What is needed >> An exact copy, beginning at the line containing "To build all" and ending at the final line of the records that follow, is the answer; it has no pictures and no other text.

━━━━━ Data to use

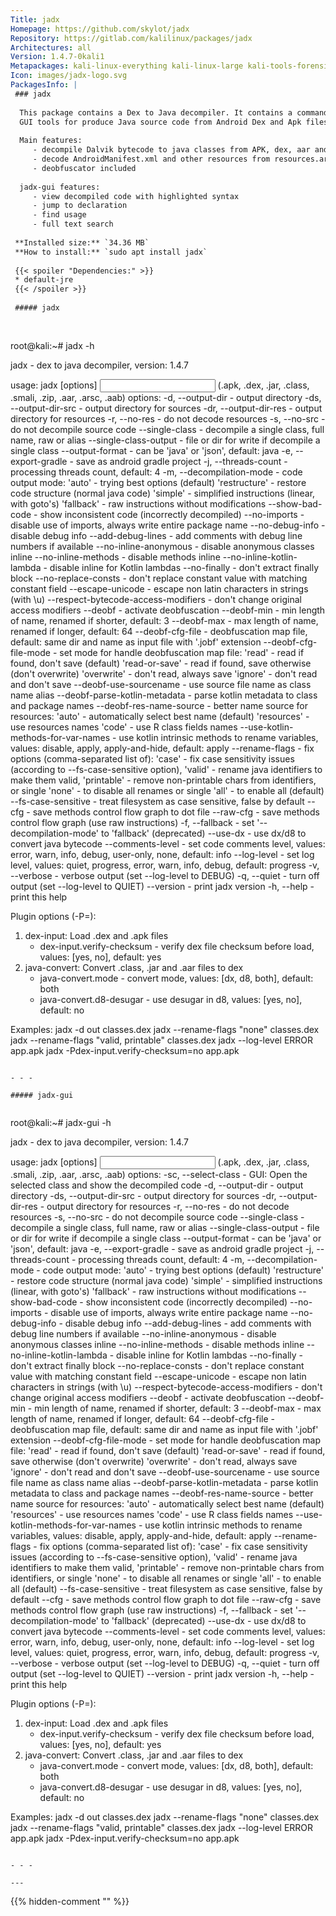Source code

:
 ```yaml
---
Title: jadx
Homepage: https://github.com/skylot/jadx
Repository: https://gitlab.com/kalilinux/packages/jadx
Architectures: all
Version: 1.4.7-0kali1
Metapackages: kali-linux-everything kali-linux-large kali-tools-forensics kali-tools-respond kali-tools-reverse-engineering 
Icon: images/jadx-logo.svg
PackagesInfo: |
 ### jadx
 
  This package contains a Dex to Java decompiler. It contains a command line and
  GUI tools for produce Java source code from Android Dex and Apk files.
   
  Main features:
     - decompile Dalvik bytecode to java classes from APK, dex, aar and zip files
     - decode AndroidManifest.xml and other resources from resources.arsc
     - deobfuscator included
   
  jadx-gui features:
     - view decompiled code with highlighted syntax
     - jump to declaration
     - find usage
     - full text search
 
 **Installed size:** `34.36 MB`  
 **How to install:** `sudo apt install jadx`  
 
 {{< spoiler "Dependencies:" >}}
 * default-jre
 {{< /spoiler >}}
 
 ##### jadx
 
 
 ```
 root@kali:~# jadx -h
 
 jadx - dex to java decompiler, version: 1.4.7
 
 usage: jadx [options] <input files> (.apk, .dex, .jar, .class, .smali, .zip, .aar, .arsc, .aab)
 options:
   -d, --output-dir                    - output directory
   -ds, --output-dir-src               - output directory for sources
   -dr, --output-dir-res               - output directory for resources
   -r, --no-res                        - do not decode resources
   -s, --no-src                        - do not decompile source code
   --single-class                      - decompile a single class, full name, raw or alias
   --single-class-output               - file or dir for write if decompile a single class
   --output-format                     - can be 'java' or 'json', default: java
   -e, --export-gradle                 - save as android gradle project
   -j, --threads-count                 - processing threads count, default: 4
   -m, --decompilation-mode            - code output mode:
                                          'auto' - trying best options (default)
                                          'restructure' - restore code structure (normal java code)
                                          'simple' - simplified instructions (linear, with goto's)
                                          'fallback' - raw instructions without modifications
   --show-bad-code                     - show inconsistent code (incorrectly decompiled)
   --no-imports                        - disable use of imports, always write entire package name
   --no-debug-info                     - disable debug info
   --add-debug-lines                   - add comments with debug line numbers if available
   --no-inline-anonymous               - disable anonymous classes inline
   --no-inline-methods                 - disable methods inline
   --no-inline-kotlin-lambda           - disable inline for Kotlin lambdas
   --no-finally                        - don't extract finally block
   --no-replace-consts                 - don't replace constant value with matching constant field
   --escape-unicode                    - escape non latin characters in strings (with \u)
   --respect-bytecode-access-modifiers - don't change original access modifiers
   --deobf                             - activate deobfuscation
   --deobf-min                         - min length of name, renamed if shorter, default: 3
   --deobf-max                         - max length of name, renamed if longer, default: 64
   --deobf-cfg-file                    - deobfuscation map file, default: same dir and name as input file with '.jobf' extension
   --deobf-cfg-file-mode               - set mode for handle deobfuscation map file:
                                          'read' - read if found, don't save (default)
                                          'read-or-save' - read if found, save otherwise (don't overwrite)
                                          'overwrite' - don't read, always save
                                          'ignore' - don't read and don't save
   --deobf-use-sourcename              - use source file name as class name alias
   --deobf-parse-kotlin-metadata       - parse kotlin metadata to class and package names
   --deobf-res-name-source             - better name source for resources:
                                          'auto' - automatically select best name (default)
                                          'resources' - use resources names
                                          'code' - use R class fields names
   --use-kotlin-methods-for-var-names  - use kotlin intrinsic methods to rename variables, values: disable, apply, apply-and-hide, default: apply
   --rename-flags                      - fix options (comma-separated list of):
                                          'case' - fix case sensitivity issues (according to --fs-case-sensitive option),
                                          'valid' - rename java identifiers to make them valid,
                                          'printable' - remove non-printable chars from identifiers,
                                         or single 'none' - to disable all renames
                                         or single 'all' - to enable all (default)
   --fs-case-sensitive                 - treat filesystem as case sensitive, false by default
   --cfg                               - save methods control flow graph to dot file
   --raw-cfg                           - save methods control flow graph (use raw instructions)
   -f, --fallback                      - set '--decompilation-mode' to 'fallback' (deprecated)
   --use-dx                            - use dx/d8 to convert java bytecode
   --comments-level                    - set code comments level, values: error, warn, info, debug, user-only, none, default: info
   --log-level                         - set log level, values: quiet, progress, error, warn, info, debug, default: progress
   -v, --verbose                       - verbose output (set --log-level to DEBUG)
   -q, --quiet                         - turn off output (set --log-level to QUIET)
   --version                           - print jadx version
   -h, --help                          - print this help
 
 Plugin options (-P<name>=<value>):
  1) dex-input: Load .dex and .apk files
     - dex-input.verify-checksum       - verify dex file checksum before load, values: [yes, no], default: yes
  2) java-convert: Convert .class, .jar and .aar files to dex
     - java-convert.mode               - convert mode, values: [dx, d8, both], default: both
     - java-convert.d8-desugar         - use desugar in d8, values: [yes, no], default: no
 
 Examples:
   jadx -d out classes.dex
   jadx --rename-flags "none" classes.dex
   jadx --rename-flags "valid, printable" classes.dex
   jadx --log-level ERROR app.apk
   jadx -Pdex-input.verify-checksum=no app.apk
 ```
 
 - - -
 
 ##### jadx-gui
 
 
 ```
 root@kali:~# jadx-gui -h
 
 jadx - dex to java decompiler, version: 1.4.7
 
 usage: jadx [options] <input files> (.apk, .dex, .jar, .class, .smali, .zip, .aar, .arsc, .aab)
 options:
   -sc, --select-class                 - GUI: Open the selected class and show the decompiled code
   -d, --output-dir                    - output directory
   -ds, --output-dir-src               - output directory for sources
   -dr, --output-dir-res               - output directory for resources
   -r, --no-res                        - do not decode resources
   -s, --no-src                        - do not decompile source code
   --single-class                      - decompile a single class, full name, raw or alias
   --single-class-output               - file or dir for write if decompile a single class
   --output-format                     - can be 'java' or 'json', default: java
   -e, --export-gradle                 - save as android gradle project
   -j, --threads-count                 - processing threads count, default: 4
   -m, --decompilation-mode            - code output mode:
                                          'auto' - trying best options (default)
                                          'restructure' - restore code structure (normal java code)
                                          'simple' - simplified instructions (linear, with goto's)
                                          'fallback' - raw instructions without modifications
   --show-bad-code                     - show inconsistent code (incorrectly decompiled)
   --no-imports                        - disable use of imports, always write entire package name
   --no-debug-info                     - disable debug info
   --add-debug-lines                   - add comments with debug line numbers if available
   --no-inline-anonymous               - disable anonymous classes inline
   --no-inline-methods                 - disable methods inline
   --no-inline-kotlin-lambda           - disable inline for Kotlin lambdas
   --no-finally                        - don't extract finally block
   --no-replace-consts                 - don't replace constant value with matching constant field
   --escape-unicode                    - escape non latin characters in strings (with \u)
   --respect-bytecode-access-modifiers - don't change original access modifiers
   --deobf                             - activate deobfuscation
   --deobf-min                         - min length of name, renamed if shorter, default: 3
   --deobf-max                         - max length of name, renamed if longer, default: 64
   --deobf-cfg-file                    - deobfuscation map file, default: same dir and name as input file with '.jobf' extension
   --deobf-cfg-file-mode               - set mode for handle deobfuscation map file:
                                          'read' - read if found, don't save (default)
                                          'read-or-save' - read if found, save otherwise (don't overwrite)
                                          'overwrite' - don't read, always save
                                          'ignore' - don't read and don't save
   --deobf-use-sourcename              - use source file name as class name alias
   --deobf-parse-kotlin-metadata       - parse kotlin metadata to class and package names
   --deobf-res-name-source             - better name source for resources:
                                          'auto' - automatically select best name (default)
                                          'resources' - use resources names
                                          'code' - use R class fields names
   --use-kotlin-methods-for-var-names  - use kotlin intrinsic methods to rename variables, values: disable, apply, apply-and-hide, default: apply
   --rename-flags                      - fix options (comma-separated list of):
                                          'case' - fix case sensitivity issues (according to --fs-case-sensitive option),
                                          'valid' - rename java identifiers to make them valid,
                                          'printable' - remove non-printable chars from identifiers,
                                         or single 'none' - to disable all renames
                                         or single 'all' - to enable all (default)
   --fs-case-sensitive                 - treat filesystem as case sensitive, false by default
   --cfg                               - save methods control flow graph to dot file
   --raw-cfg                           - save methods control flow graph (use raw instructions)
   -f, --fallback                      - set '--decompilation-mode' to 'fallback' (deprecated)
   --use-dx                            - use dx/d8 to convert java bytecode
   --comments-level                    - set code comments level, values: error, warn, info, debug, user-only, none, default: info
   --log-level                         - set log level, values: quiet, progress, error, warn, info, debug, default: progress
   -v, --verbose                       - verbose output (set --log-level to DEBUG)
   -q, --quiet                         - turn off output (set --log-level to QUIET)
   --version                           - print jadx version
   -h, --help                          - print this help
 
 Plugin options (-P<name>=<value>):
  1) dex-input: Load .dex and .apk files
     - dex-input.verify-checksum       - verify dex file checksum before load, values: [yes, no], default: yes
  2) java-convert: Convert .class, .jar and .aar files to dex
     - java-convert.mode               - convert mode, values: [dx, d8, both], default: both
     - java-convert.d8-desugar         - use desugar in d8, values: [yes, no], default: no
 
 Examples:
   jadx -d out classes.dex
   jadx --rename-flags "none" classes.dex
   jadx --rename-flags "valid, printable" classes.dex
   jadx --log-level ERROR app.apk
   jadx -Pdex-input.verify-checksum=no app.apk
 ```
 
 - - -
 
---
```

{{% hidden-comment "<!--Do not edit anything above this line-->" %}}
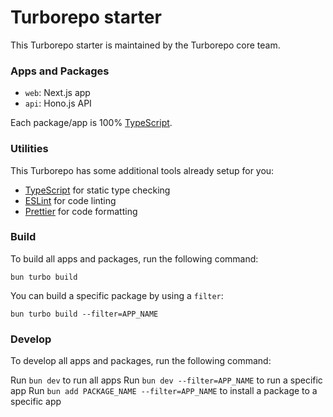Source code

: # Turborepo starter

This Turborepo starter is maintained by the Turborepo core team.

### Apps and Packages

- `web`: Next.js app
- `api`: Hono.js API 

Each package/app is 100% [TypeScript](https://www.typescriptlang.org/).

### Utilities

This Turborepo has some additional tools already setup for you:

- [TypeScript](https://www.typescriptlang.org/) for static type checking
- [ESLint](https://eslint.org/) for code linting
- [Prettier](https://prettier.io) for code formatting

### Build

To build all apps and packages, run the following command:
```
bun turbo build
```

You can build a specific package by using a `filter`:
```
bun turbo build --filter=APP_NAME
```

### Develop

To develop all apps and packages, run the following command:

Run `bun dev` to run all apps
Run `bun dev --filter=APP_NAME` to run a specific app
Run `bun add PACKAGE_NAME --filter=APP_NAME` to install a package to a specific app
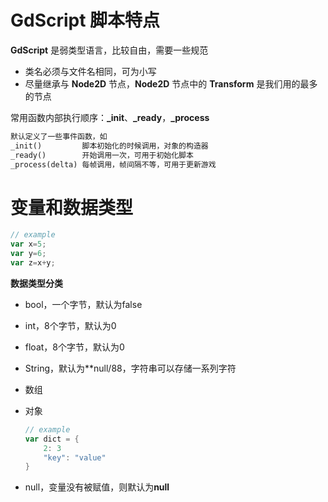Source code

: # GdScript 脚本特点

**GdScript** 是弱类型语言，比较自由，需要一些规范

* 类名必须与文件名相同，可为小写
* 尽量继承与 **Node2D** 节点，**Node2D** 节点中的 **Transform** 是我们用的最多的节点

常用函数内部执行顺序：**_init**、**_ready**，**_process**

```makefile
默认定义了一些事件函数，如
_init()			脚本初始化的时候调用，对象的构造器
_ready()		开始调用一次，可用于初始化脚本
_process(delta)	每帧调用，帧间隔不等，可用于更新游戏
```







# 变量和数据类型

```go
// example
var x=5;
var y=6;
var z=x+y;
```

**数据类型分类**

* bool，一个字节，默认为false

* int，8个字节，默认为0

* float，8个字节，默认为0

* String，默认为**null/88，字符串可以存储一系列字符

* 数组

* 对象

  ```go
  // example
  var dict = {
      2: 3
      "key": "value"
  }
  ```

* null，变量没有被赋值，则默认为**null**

━━━━━━━━━━

Task output >>
To build all apps and packages, run the following command:
```
bun turbo build
```

You can build a specific package by using a `filter`:
```
bun turbo build --filter=APP_NAME
```

### Develop

To develop all apps and packages, run the following command:

Run `bun dev` to run all apps
Run `bun dev --filter=APP_NAME` to run a specific app
Run `bun add PACKAGE_NAME --filter=APP_NAME` to install a package to a specific app
Source code

: # GdScript 脚本特点

**GdScript** 是弱类型语言，比较自由，需要一些规范

* 类名必须与文件名相同，可为小写
* 尽量继承与 **Node2D** 节点，**Node2D** 节点中的 **Transform** 是我们用的最多的节点

常用函数内部执行顺序：**_init**、**_ready**，**_process**

```makefile
默认定义了一些事件函数，如
_init()			脚本初始化的时候调用，对象的构造器
_ready()		开始调用一次，可用于初始化脚本
_process(delta)	每帧调用，帧间隔不等，可用于更新游戏
```







# 变量和数据类型

```go
// example
var x=5;
var y=6;
var z=x+y;
```

**数据类型分类**

* bool，一个字节，默认为false

* int，8个字节，默认为0

* float，8个字节，默认为0

* String，默认为**null/88，字符串可以存储一系列字符

* 数组

* 对象

  ```go
  // example
  var dict = {
      2: 3
      "key": "value"
  }
  ```

* null，变量没有被赋值，则默认为**null**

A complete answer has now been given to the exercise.